Я сдерживаюсь, с трудом беру себя в руки. Будучи, безусловно, защитником зверей, я не закрываю глаза на то, что культура права. Я — ярый приверженец порядка во всем. Просто-напросто мне хочется засвидетельствовать этим ручным и безвольным людям, сидящим на зрительских местах, свое искреннее презрение.

Я считаю, что игра должна быть более справедливой. Что, если выпустить ненадолго львов в партер? Разве триумф культуры стал бы менее незыблемым, если бы наши сверхцивилизованные промышленники порастрясли свой жирок? Мне думается, что первобытный инстинкт мгновенно определил бы образ действия партера, именуемый извечной и жалкой трусостью! Сидящие в ложах не поддались бы столь отчаянной панике — ведь они сидят повыше других. И все же что произойдет со всей публикой, если эти восемь красавцев львов, которые сейчас мотают головами в углу клетки и дружно молчат, подавленные и униженные, вдруг заплясали бы на свободе? Тогда бы весь цирк из замкнутого круга твердолобых превратился в хаос страха за свою шкуру.

Лишь шесть-восемь индивидов, самых жалких и трусливых изо всей толпы, сохранили бы привычную самонадеянность столичных жителей; в то время как львы проглатывали бы портных и сапожников, эта шестерка-восьмерка ухитрилась бы наибыстрейшим образом запереться в пустой клетке.

КРОНШНЕП

Однажды в апреле мне довелось видеть в Копенгагене перелет кроншнепов. Было это поздней ночью, стояла мягкая погода, моросил дождь. Пространство над гаванью и городом заполонила призрачная мгла, освещаемая уличными фонарями и слабым предутренним светом неба — предвестником белых ночей, и где-то высоко в этой серебряно-серой дождливой ночи звучала, то приближаясь, то отдаляясь, птичья флейта; нежные, звенящие трели то усиливались, то затихали, ведь птицы издавали их на лету.

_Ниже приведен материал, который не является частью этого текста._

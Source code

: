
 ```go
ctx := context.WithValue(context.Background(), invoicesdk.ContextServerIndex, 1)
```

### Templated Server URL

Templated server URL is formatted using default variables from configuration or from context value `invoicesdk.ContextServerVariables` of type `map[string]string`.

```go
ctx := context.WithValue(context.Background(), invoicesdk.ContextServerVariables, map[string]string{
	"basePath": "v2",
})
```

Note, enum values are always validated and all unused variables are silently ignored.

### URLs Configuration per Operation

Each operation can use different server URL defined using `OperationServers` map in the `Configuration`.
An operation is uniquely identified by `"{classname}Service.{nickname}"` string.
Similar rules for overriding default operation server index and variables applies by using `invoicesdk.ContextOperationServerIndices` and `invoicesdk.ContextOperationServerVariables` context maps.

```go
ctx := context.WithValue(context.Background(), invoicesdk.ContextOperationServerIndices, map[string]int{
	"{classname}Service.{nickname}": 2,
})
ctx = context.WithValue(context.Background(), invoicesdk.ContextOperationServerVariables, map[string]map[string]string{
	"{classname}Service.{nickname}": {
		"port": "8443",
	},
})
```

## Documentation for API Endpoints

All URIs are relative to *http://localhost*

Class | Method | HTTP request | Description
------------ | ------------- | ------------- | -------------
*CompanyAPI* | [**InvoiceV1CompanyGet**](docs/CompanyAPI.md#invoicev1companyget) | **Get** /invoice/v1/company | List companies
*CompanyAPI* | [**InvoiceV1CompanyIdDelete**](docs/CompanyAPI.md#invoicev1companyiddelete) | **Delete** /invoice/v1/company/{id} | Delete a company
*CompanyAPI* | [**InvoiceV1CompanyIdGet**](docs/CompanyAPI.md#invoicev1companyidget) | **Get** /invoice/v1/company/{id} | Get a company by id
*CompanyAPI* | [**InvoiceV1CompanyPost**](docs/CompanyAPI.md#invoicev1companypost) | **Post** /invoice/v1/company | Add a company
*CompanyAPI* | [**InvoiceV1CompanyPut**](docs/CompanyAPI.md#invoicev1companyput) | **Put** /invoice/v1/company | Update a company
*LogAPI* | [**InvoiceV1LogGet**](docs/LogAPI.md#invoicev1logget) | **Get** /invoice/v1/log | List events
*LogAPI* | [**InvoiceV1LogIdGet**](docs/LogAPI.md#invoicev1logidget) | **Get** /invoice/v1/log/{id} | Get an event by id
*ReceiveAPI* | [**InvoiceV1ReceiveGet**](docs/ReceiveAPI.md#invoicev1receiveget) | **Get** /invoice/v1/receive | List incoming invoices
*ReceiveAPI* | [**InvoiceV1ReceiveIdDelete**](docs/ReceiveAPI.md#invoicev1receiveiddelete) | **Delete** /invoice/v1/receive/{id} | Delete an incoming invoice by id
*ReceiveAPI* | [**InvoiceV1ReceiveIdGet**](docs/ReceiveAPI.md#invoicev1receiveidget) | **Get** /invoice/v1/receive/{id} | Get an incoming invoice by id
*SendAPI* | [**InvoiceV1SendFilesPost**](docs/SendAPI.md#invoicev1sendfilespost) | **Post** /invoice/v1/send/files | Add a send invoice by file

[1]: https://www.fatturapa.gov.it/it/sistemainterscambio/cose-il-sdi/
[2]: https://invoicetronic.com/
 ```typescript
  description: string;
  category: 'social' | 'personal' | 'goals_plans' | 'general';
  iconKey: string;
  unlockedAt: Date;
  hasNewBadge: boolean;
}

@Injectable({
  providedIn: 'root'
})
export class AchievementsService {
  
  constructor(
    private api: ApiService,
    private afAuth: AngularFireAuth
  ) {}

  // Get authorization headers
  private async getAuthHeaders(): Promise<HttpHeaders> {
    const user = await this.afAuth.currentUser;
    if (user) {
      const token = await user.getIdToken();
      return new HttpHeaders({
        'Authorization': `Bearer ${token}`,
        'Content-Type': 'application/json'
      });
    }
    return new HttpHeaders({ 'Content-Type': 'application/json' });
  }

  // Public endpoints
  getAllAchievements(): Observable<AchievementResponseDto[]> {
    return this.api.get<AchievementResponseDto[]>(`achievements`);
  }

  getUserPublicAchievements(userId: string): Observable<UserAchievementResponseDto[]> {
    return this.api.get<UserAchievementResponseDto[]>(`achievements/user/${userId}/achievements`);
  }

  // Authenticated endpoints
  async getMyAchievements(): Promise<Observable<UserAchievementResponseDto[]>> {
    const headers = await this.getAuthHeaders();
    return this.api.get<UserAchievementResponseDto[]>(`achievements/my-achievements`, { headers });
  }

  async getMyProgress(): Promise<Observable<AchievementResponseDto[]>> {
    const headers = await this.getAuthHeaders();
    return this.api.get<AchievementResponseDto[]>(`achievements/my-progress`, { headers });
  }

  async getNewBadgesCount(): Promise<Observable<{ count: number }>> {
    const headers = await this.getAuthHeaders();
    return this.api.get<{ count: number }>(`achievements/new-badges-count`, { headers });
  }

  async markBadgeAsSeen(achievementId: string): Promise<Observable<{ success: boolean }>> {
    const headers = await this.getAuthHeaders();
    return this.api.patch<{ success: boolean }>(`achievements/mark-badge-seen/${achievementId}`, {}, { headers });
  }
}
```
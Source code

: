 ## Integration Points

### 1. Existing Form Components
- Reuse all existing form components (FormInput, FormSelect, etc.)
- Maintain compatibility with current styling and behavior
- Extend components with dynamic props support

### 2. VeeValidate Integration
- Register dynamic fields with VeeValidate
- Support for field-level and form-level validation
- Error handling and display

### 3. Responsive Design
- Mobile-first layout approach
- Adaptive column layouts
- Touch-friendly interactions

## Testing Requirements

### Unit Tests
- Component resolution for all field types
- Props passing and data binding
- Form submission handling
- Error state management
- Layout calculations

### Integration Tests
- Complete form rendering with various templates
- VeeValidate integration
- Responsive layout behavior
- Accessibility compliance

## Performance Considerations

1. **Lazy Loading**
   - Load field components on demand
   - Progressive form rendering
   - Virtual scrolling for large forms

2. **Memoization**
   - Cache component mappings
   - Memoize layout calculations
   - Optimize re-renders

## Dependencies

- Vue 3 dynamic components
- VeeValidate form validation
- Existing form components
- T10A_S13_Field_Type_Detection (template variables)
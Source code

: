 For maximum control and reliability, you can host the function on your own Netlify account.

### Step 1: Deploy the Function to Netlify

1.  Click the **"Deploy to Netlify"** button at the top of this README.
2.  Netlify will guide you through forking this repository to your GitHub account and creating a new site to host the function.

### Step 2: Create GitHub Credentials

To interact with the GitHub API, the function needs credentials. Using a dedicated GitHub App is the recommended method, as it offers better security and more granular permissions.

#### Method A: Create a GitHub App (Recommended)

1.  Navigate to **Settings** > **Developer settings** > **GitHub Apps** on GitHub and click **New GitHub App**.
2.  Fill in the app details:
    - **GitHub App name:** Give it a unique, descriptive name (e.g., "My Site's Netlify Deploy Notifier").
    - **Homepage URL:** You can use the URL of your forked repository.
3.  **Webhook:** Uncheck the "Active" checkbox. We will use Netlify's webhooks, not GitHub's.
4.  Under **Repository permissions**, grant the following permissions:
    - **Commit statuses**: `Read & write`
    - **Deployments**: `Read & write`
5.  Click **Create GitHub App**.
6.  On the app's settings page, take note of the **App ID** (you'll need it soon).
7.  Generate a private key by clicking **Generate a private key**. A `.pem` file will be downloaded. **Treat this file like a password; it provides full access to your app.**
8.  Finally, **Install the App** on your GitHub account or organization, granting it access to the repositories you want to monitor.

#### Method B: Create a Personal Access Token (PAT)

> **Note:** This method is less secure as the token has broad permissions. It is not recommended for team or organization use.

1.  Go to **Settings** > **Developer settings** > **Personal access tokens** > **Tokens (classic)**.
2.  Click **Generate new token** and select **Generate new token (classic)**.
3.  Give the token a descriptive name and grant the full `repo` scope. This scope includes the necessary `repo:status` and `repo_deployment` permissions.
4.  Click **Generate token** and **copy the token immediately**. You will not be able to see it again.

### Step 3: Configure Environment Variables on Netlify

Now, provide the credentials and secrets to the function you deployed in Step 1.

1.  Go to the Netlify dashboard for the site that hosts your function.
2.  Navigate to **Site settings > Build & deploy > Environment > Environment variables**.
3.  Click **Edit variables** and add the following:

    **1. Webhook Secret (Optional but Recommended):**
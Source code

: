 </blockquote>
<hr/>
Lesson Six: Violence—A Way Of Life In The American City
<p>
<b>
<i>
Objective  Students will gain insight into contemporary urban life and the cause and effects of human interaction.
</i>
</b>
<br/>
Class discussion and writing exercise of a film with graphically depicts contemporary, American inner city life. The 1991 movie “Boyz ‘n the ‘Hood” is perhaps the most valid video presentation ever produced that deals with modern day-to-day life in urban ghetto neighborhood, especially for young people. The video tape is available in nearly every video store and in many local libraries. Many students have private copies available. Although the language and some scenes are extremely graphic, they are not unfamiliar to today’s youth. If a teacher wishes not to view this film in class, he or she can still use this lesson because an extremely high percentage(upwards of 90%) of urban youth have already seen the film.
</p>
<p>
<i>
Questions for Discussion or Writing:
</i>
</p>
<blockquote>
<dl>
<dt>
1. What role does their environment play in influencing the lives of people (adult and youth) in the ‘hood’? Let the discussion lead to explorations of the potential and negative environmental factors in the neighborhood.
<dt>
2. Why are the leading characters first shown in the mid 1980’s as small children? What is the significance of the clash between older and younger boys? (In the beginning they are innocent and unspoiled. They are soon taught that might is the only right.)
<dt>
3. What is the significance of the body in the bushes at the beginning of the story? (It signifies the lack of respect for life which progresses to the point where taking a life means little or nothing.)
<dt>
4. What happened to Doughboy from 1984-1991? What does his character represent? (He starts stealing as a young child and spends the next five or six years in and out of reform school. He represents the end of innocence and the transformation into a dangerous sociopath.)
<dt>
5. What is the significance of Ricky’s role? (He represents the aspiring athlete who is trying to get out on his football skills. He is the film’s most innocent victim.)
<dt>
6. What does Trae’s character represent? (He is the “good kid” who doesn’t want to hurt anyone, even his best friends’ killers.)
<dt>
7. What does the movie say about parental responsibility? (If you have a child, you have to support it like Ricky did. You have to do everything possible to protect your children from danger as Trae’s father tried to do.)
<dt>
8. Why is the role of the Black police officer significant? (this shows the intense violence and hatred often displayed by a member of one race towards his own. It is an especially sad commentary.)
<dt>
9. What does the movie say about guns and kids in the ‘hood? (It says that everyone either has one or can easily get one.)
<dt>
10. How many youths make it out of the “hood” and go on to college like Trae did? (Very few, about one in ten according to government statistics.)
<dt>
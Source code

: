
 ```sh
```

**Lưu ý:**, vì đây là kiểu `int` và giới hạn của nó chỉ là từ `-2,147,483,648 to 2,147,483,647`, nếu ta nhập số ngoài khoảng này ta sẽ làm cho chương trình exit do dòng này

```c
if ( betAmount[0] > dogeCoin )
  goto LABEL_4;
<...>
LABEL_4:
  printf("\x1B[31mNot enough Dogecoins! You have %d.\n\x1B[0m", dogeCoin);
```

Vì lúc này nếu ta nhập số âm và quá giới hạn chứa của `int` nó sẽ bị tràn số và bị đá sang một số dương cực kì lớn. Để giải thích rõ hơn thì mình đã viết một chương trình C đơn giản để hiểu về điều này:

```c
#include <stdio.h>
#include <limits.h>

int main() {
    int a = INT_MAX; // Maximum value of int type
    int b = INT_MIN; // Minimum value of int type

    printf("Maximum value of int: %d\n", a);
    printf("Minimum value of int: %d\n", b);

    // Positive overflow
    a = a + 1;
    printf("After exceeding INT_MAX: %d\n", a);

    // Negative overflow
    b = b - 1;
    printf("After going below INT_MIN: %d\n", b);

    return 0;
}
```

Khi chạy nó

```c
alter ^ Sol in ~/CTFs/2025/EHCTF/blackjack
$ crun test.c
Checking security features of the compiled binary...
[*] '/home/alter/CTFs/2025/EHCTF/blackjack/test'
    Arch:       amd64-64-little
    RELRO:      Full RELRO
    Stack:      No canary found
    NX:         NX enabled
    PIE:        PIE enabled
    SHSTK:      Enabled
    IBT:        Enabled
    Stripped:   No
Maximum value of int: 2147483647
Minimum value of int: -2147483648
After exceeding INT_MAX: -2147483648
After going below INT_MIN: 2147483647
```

Их песнь словно возвещала что-то, делала воздушное пространство необозримым, а дождь благотворным, молила вернуться вновь великую весну, буйное, навеки ушедшее время. Она звенела над городскими башнями, как голоса в день всемирного потопа.

Это были большие кроншнепы. Перелетные птицы могут всю ночь кружить над городом, их манят непонятные тусклые городские огни в туманной дымке, а смысл их звонких песен, подобных звучанию флейты, непонятен людям, которые стоят неподвижно и вглядываются в ночное мутное небо, откуда несутся мимолетные звуки, и не могут разглядеть серых проворных птиц. В такую сырую ночь в душе зарождаются тягостные чувства, которые могут облечься в самую разнообразную форму: тоску по любимой, по дальним странствиям, желание напиться или кого-то убить, если только ты не охотник, способный ощущать собственное сердце и почки. Ибо эта тягостная весенняя мистика — не что иное, как мелодическое обещание того, что ждет тебя осенью.

Однажды я отправился в одно местечко на Лимфьорде и возобновил знакомство с Кьелем, рыбаком, с которым был в ссоре. Между прочим, я подсчитал, что это было семнадцать лет назад; хотя мы и не сразу признали друг друга, в общем-то, он мало изменился. Встреча наша была довольно забавной. Он вместе с другими рыбаками чинил на лужайке сеть; завидев его грузную фигуру в исландском свитере, я спустился к ним на велосипеде. Я принялся расспрашивать его о том о сем, спросил про улов, он отвечал коротко, не поднимая глаз, не отрываясь от работы; я тут же почувствовал вежливое недоверие к городскому жителю.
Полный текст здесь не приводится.